The relationships between the HNA level and other parameters have been previously studied using our HPLC method [13,14]. In patients with CKD and diabetes, HNA was strongly and positively associated with age, creatinine, and hemoglobin, but not with HbA1c. On the other hand, in the presently reported study using normal subjects, HNA was positively correlated with age and HbA1c but was not correlated with the blood glucose level.

According to the present and previous reports, the HNA value increased with age (while the HMA value decreased) [9,10,13,14]. For the clinical use of HMA/HNA, further study to identity the proper method of correcting HMA values according to age is likely needed, since the number of subjects in the present study was too small to examine such matters. In the future, the collection of accurate data using a larger cohort is needed.

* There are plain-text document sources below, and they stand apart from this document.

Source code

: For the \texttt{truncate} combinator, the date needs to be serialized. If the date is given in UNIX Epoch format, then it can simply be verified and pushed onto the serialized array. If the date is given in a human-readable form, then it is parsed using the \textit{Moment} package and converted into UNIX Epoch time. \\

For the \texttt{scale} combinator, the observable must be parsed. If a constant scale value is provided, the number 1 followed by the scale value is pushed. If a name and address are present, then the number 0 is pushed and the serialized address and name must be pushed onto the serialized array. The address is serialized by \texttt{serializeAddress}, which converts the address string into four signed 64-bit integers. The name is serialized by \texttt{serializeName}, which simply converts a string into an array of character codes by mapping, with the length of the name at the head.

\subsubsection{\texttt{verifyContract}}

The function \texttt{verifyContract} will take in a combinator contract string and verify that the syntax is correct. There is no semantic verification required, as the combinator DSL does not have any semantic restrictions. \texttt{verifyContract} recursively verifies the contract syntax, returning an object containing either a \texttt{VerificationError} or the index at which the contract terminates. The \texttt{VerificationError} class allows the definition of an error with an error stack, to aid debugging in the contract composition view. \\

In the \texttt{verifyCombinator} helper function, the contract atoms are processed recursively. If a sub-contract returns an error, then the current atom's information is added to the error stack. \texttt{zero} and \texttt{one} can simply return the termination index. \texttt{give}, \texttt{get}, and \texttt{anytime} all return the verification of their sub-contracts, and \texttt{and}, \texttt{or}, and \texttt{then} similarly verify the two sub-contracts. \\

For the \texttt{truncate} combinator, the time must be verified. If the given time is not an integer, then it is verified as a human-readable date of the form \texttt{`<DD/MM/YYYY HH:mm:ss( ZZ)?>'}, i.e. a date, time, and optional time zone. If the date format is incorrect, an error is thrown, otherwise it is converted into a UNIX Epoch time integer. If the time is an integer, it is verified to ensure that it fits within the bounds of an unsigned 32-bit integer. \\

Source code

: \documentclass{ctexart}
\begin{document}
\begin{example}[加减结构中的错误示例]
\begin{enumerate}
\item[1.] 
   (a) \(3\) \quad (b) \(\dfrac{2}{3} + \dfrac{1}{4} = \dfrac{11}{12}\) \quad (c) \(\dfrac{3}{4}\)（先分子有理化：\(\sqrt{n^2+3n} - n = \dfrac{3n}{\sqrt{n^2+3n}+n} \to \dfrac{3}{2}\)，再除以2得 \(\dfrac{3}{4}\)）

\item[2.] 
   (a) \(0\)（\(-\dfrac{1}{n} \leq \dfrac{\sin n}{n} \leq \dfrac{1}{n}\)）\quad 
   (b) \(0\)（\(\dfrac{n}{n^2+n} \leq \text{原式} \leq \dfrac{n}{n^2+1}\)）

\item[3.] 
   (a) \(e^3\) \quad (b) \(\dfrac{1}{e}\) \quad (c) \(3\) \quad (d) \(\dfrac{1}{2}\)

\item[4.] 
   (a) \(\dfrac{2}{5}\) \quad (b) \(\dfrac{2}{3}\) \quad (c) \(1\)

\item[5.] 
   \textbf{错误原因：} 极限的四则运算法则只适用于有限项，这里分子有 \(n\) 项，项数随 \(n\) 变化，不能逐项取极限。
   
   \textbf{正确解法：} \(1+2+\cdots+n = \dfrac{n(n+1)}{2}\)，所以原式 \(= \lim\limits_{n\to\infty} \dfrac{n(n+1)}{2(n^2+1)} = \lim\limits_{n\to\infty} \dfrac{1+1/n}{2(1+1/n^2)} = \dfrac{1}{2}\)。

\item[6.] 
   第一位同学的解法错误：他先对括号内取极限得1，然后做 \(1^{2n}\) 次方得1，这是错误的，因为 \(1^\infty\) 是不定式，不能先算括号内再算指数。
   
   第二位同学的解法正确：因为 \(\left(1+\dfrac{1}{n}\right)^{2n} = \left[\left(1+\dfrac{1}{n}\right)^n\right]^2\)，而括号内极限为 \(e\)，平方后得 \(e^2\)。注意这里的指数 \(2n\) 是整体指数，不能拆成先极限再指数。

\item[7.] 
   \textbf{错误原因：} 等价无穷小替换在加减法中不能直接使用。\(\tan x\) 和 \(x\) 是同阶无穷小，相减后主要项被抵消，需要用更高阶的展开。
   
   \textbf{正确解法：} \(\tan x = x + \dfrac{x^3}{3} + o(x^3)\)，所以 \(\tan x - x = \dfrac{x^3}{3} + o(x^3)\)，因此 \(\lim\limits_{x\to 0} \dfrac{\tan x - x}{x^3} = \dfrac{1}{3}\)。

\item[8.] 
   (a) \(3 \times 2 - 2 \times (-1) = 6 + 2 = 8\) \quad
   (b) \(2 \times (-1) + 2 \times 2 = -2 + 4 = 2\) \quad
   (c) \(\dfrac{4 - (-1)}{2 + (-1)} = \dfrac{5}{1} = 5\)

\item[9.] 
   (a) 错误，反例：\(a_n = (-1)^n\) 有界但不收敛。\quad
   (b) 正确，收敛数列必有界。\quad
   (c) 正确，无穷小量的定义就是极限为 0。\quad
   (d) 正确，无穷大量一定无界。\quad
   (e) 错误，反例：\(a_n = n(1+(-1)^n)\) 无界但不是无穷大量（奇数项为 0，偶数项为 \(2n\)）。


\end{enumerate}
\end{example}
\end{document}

Currently, the relationship between the levels of HMA/HNA and various pathological conditions is being studied using our measurement method under the sample stabilization conditions described. The HMA/HNA levels are being found to be well correlated with the development of oxidative stress-related diseases.

Conclusion

We previously reported an accurate method for measuring HMA/HNA that can be applied to multiple specimens. In the current study, we identified the appropriate conditions for sample collection necessary to stabilize HMA/HNA at room temperature. Also, we set the reference range for HNA. Future studies are expected to clarify the clinical significance of HMA/HNA.

Declarations of interest

None.

Funding acknowledgement

This research was conducted by the Nakatani Medical Instrumentation Technology Promotion Foundation (Japan) and Scientific Research Fee A(25253040) (Japan). We thank the people concerned.